▶ About this task: Please retype the entries that follow exactly as they are, leaving the images behind.
━━━ Data for this task ━━━
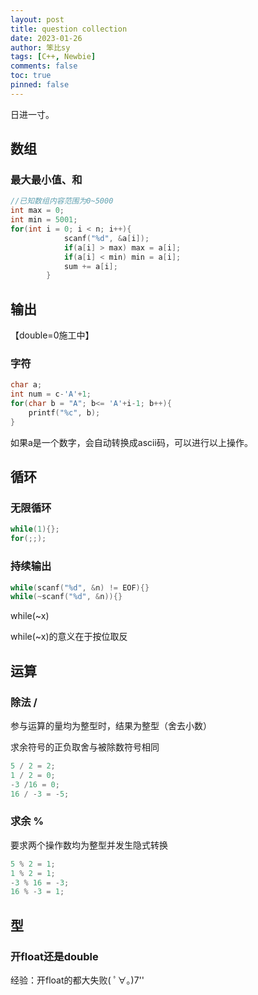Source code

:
 ```yaml
---
layout: post
title: question collection
date: 2023-01-26
author: 笨比sy
tags: [C++, Newbie]
comments: false
toc: true
pinned: false
---
```


日进一寸。

<!-- more -->

## 数组

### 最大最小值、和

```c++
//已知数组内容范围为0~5000
int max = 0;
int min = 5001;
for(int i = 0; i < n; i++){
            scanf("%d", &a[i]);
            if(a[i] > max) max = a[i];
            if(a[i] < min) min = a[i];
            sum += a[i];
        }
```

## 输出

【double=0施工中】

### 字符

```c++
char a;
int num = c-'A'+1;
for(char b = "A"; b<= 'A'+i-1; b++){
    printf("%c", b);
}
```

如果a是一个数字，会自动转换成ascii码，可以进行以上操作。

## 循环

### 无限循环

```c++
while(1){};
for(;;);
```

### 持续输出

```c++
while(scanf("%d", &n) != EOF){}
while(~scanf("%d", &n)){}
```

while(~x)

while(~x)的意义在于按位取反

## 运算

### 除法 /

参与运算的量均为整型时，结果为整型（舍去小数）

求余符号的正负取舍与被除数符号相同

```c++
5 / 2 = 2;
1 / 2 = 0;
-3 /16 = 0;
16 / -3 = -5;
```

### 求余 %

要求两个操作数均为整型并发生隐式转换

```c++
5 % 2 = 1;
1 % 2 = 1;
-3 % 16 = -3;
16 % -3 = 1;
```

## 型

### 开float还是double

经验：开float的都大失败( ﾟ∀。)7''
━━━
▶ Solution below:
Source code

:
 ```yaml
---
layout: post
title: question collection
date: 2023-01-26
author: 笨比sy
tags: [C++, Newbie]
comments: false
toc: true
pinned: false
---
```


日进一寸。

<!-- more -->

## 数组

### 最大最小值、和

```c++
//已知数组内容范围为0~5000
int max = 0;
int min = 5001;
for(int i = 0; i < n; i++){
            scanf("%d", &a[i]);
            if(a[i] > max) max = a[i];
            if(a[i] < min) min = a[i];
            sum += a[i];
        }
```

## 输出

【double=0施工中】

### 字符

```c++
char a;
int num = c-'A'+1;
for(char b = "A"; b<= 'A'+i-1; b++){
    printf("%c", b);
}
```

如果a是一个数字，会自动转换成ascii码，可以进行以上操作。

## 循环

### 无限循环

```c++
while(1){};
for(;;);
```

### 持续输出

```c++
while(scanf("%d", &n) != EOF){}
while(~scanf("%d", &n)){}
```

while(~x)

while(~x)的意义在于按位取反

## 运算

### 除法 /

参与运算的量均为整型时，结果为整型（舍去小数）

求余符号的正负取舍与被除数符号相同

```c++
5 / 2 = 2;
1 / 2 = 0;
-3 /16 = 0;
16 / -3 = -5;
```

### 求余 %

要求两个操作数均为整型并发生隐式转换

```c++
5 % 2 = 1;
1 % 2 = 1;
-3 % 16 = -3;
16 % -3 = 1;
```

## 型

### 开float还是double

经验：开float的都大失败( ﾟ∀。)7''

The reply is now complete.